Weather event in the United States

The March 1997 tornado outbreak was a major tornado outbreak that struck portions of the central and southern United States on March 1–2, 1997. Affecting areas mostly from Arkansas to Kentucky, the outbreak produced 58 tornadoes, including three violent (F4) tornadoes, and killed at least 27 people, including 25 in Arkansas alone and one death each in Mississippi and Tennessee. This was Arkansas' deadliest tornado outbreak since May 15, 1968, when 34 were killed in Jonesboro.
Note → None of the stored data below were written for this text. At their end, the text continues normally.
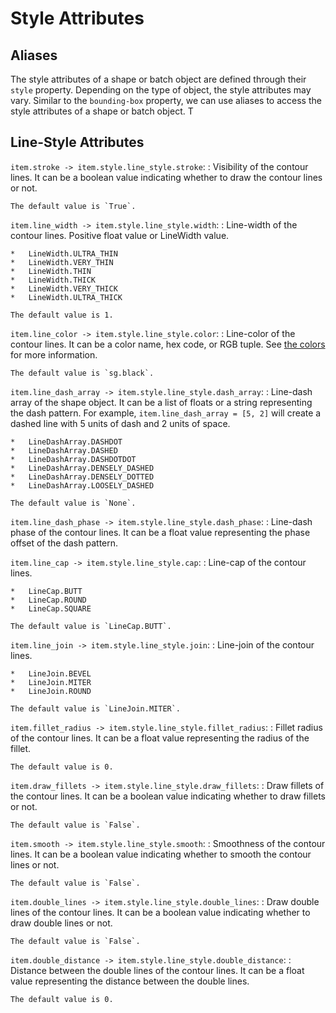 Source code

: <div id="random-image-container2"></div>


# Style Attributes

## Aliases

The style attributes of a shape or batch object are defined through their `style` property. Depending on the type of object, the style attributes may vary. Similar to the `bounding-box` property, we can use aliases to access the style attributes of a shape or batch object. T

## Line-Style Attributes

`item.stroke -> item.style.line_style.stroke`:
:  Visibility of the contour lines. It can be a boolean value indicating whether to draw the contour lines or not.

    The default value is `True`.

`item.line_width -> item.style.line_style.width`:
:  Line-width of the contour lines. Positive float value or LineWidth value.

    *   LineWidth.ULTRA_THIN
    *   LineWidth.VERY_THIN
    *   LineWidth.THIN
    *   LineWidth.THICK
    *   LineWidth.VERY_THICK
    *   LineWidth.ULTRA_THICK

    The default value is 1.

`item.line_color -> item.style.line_style.color`:
:   Line-color of the contour lines. It can be a color name, hex code, or RGB tuple. See [the colors](colors.md) for more information.

    The default value is `sg.black`.


`item.line_dash_array -> item.style.line_style.dash_array`:
:  Line-dash array of the shape object. It can be a list of floats or a string representing the dash pattern. For example, `item.line_dash_array = [5, 2]` will create a dashed line with 5 units of dash and 2 units of space.

    *   LineDashArray.DASHDOT
    *   LineDashArray.DASHED
    *   LineDashArray.DASHDOTDOT
    *   LineDashArray.DENSELY_DASHED
    *   LineDashArray.DENSELY_DOTTED
    *   LineDashArray.LOOSELY_DASHED

    The default value is `None`.

`item.line_dash_phase -> item.style.line_style.dash_phase`:
:  Line-dash phase of the contour lines. It can be a float value representing the phase offset of the dash pattern.

`item.line_cap -> item.style.line_style.cap`:
:  Line-cap of the contour lines.

    *   LineCap.BUTT
    *   LineCap.ROUND
    *   LineCap.SQUARE

    The default value is `LineCap.BUTT`.

`item.line_join -> item.style.line_style.join`:
:  Line-join of the contour lines.

    *   LineJoin.BEVEL
    *   LineJoin.MITER
    *   LineJoin.ROUND

    The default value is `LineJoin.MITER`.

`item.fillet_radius -> item.style.line_style.fillet_radius`:
:  Fillet radius of the contour lines. It can be a float value representing the radius of the fillet.

    The default value is 0.

`item.draw_fillets -> item.style.line_style.draw_fillets`:
:  Draw fillets of the contour lines. It can be a boolean value indicating whether to draw fillets or not.

    The default value is `False`.

`item.smooth -> item.style.line_style.smooth`:
:  Smoothness of the contour lines. It can be a boolean value indicating whether to smooth the contour lines or not.

    The default value is `False`.

`item.double_lines -> item.style.line_style.double_lines`:
:  Draw double lines of the contour lines. It can be a boolean value indicating whether to draw double lines or not.

    The default value is `False`.

`item.double_distance -> item.style.line_style.double_distance`:
:  Distance between the double lines of the contour lines. It can be a float value representing the distance between the double lines.

    The default value is 0.
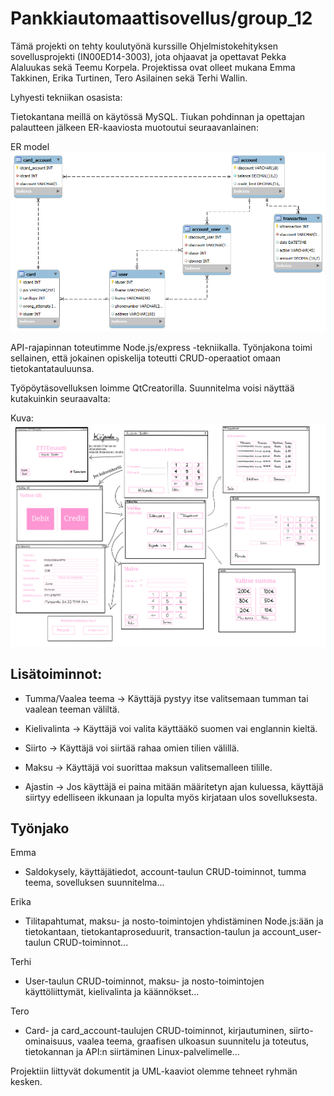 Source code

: # Pankkiautomaattisovellus/group_12

Tämä projekti on tehty koulutyönä kurssille Ohjelmistokehityksen sovellusprojekti (IN00ED14-3003), jota ohjaavat ja opettavat Pekka Alaluukas sekä Teemu Korpela. Projektissa ovat olleet mukana Emma Takkinen, Erika Turtinen, Tero Asilainen sekä Terhi Wallin.



Lyhyesti tekniikan osasista:

Tietokantana meillä on käytössä MySQL. Tiukan pohdinnan ja opettajan palautteen jälkeen ER-kaaviosta muotoutui seuraavanlainen:

ER model
<img src="ERmodel_Group12.png">

API-rajapinnan toteutimme Node.js/express -tekniikalla. Työnjakona toimi sellainen, että jokainen opiskelija toteutti CRUD-operaatiot omaan tietokantatauluunsa.


Työpöytäsovelluksen loimme QtCreatorilla. Suunnitelma voisi näyttää kutakuinkin seuraavalta:

Kuva:
<img src="KoulutyöREADME.png">

## Lisätoiminnot:

- Tumma/Vaalea teema
    -> Käyttäjä pystyy itse valitsemaan tumman tai vaalean teeman väliltä.

- Kielivalinta
    -> Käyttäjä voi valita käyttääkö suomen vai englannin kieltä.

- Siirto
    -> Käyttäjä voi siirtää rahaa omien tilien välillä.

- Maksu
    -> Käyttäjä voi suorittaa maksun valitsemalleen tilille.

- Ajastin
    -> Jos käyttäjä ei paina mitään määritetyn ajan kuluessa, käyttäjä siirtyy edelliseen ikkunaan ja lopulta myös kirjataan ulos sovelluksesta.

## Työnjako

Emma
- Saldokysely, käyttäjätiedot, account-taulun CRUD-toiminnot, tumma teema, sovelluksen suunnitelma...

Erika
- Tilitapahtumat, maksu- ja nosto-toimintojen yhdistäminen Node.js:ään ja tietokantaan, tietokantaproseduurit, transaction-taulun ja account_user-taulun CRUD-toiminnot...

Terhi
- User-taulun CRUD-toiminnot, maksu- ja nosto-toimintojen käyttöliittymät, kielivalinta ja käännökset...

Tero
- Card- ja card_account-taulujen CRUD-toiminnot, kirjautuminen, siirto-ominaisuus, vaalea teema, graafisen ulkoasun suunnitelu ja toteutus, tietokannan ja API:n siirtäminen Linux-palvelimelle...

Projektiin liittyvät dokumentit ja UML-kaaviot olemme tehneet ryhmän kesken. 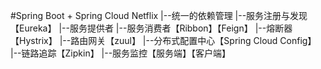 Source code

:     
#Spring Boot + Spring Cloud Netflix
    |--统一的依赖管理
    |--服务注册与发现【Eureka】
    |--服务提供者
    |--服务消费者【Ribbon】【Feign】
    |--熔断器【Hystrix】
    |--路由网关【zuul】
    |--分布式配置中心【Spring Cloud Config】
    |--链路追踪【Zipkin】
    |--服务监控【服务端】【客户端】
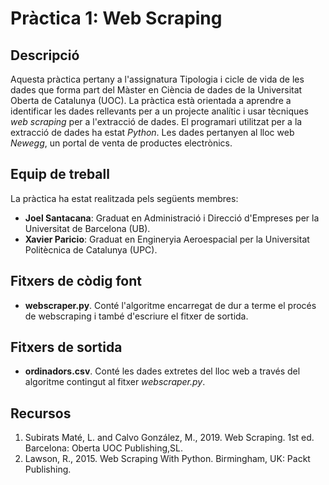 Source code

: # Pràctica 1: Web Scraping

## Descripció 
Aquesta pràctica pertany a l'assignatura Tipologia i cicle de vida de les dades que forma part del Màster en Ciència de dades de la Universitat Oberta de Catalunya (UOC). La pràctica està orientada a aprendre a identificar les dades rellevants per a un projecte analític i usar tècniques _web scraping_ per a l'extracció de dades. El programari utilitzat per a la extracció de dades ha estat _Python_. Les dades pertanyen al lloc web _Newegg_, un portal de venta de productes electrònics. 

## Equip de treball

La pràctica ha estat realitzada pels següents membres:

- **Joel Santacana**: Graduat en Administració i Direcció d'Empreses per la Universitat de Barcelona (UB).
- **Xavier Paricio**: Graduat en Engineryia Aeroespacial per la Universitat Politècnica de Catalunya (UPC). 

## Fitxers de còdig font

- **webscraper.py**. Conté l'algoritme encarregat de dur a terme el procés de webscraping i també d'escriure el fitxer de sortida.

## Fitxers de sortida

- **ordinadors.csv**. Conté les dades extretes del lloc web a través del algoritme contingut al fitxer _webscraper.py_.

## Recursos

1. Subirats Maté, L. and Calvo González, M., 2019. Web Scraping. 1st ed. Barcelona: Oberta UOC Publishing,SL.
2. Lawson, R., 2015. Web Scraping With Python. Birmingham, UK: Packt Publishing.

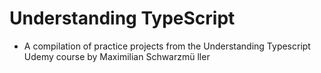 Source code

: # Understanding TypeScript
- A compilation of practice projects from the Understanding Typescript Udemy course by Maximilian Schwarzmü ller
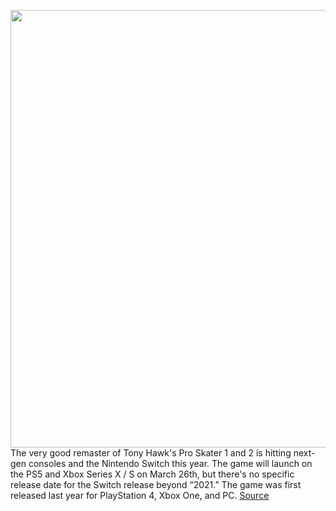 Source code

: <img src='https://cdn.vox-cdn.com/thumbor/suDmkwPwJ-KD447Q7tf3vi9vXY0=/0x0:1920x1080/1200x800/filters:focal(807x387:1113x693)/cdn.vox-cdn.com/uploads/chorus_image/image/68862294/THPS_NextGen_004.0.jpg' width='700px' /><br/>
The very good remaster of Tony Hawk's Pro Skater 1 and 2 is hitting next-gen consoles and the Nintendo Switch this year. The game will launch on the PS5 and Xbox Series X / S on March 26th, but there's no specific release date for the Switch release beyond “2021.” The game was first released last year for PlayStation 4, Xbox One, and PC.
<a href='https://www.theverge.com/2021/2/23/22297221/tony-hawk-pro-skater-1-2-ps5-xbox-series-x-nintendo-switch'> Source <a/> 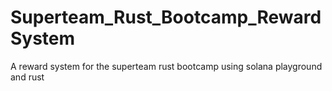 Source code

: # Superteam_Rust_Bootcamp_RewardSystem
A reward system for the superteam rust bootcamp using solana playground and rust
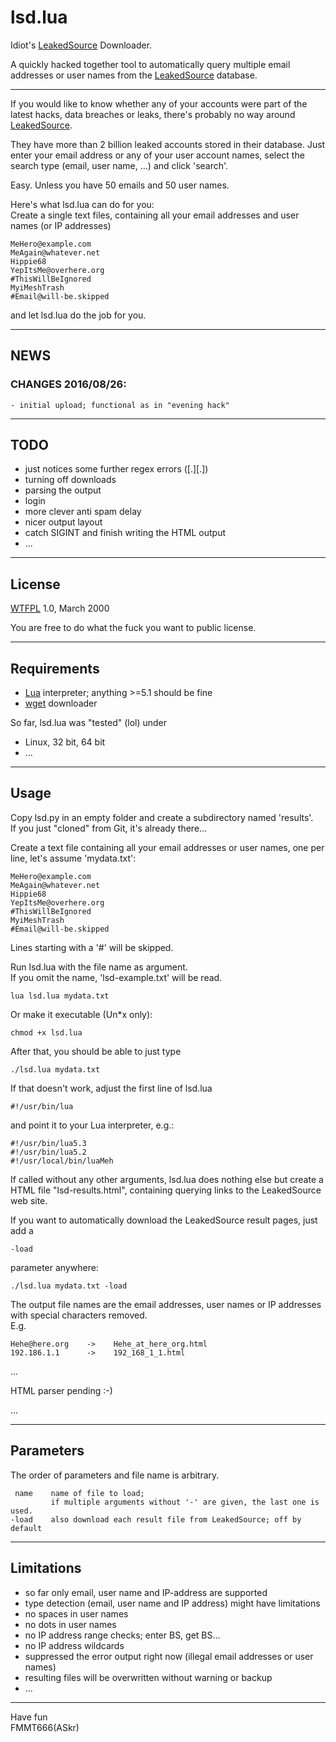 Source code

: lsd.lua
=======

Idiot's [LeakedSource][1] Downloader.

A quickly hacked together tool to automatically query multiple
email addresses or user names from the [LeakedSource][1] database.

---

If you would like to know whether any of your accounts were part of the latest
hacks, data breaches or leaks, there's probably no way around [LeakedSource][1].

They have more than 2 billion leaked accounts stored in their database.
Just enter your email address or any of your user account names, select the
search type (email, user name, ...) and click 'search'.

Easy. Unless you have 50 emails and 50 user names.

Here's what lsd.lua can do for you:  
Create a single text files, containing all your email addresses and user names
(or IP addresses)

    MeHero@example.com
    MeAgain@whatever.net
    Hippie68
    YepItsMe@overhere.org
    #ThisWillBeIgnored
    MyiMeshTrash
    #Email@will-be.skipped

and let lsd.lua do the job for you.  


---
## NEWS

### CHANGES 2016/08/26:

    - initial upload; functional as in "evening hack"


---
## TODO

  - just notices some further regex errors ([.][.])
  - turning off downloads
  - parsing the output
  - login
  - more clever anti spam delay
  - nicer output layout
  - catch SIGINT and finish writing the HTML output
  - ...


---
## License

[WTFPL][4] 1.0, March 2000

You are free to do what the fuck you want to public license.


---
## Requirements

  - [Lua][2] interpreter; anything >=5.1 should be fine
  - [wget][3] downloader


So far, lsd.lua was "tested" (lol) under

  - Linux, 32 bit, 64 bit
  - ...

---
## Usage

  Copy lsd.py in an empty folder and create a subdirectory named 'results'.  
  If you just "cloned" from Git, it's already there...

  Create a text file containing all your email addresses or user names, one per line, let's
  assume 'mydata.txt':

    MeHero@example.com
    MeAgain@whatever.net
    Hippie68
    YepItsMe@overhere.org
    #ThisWillBeIgnored
    MyiMeshTrash
    #Email@will-be.skipped

  Lines starting with a '#' will be skipped.

  Run lsd.lua with the file name as argument.  
  If you omit the name, 'lsd-example.txt' will be read.  
  
    lua lsd.lua mydata.txt

  Or make it executable (Un*x only):

    chmod +x lsd.lua

  After that, you should be able to just type

    ./lsd.lua mydata.txt
  
  If that doesn't work, adjust the first line of lsd.lua

    #!/usr/bin/lua

  and point it to your Lua interpreter, e.g.:
  
    #!/usr/bin/lua5.3
    #!/usr/bin/lua5.2
    #!/usr/local/bin/luaMeh

  If called without any other arguments, lsd.lua does nothing else but create a HTML file "lsd-results.html",
  containing querying links to the LeakedSource web site.
  
  If you want to automatically download the LeakedSource result pages, just add a

    -load

  parameter anywhere:

    ./lsd.lua mydata.txt -load

  The output file names are the email addresses, user names or IP addresses with special characters removed.  
  E.g.

    Hehe@here.org    ->    Hehe_at_here_org.html
    192.186.1.1      ->    192_168_1_1.html



  ...
  
  HTML parser pending :-)

  ...

---
## Parameters

  The order of parameters and file name is arbitrary.

     name    name of file to load;
             if multiple arguments without '-' are given, the last one is used.
    -load    also download each result file from LeakedSource; off by default


---
## Limitations

  - so far only email, user name and IP-address are supported
  - type detection (email, user name and IP address) might have limitations
  - no spaces in user names
  - no dots in user names
  - no IP address range checks; enter BS, get BS...
  - no IP address wildcards
  - suppressed the error output right now (illegal email addresses or user names)
  - resulting files will be overwritten without warning or backup
  - ...


---
Have fun  
FMMT666(ASkr)  



[1]: https://www.leakedsource.com
[2]: https://www.lua.org
[3]: https://www.gnu.org/software/wget
[4]: https://en.wikipedia.org/wiki/WTFPL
Severe flooding also occurred across the Ohio and Tennessee Valleys, resulting in 16 Ohio counties and 44 Kentucky counties being declared disaster areas. The flash floods and damaging wind elsewhere caused 34 deaths across six states including 19 in Kentucky, five in Ohio, five in Tennessee, two in Texas and three in West Virginia. Damage estimates were about $1 billion (1997 USD) while 75,000 homes were damaged.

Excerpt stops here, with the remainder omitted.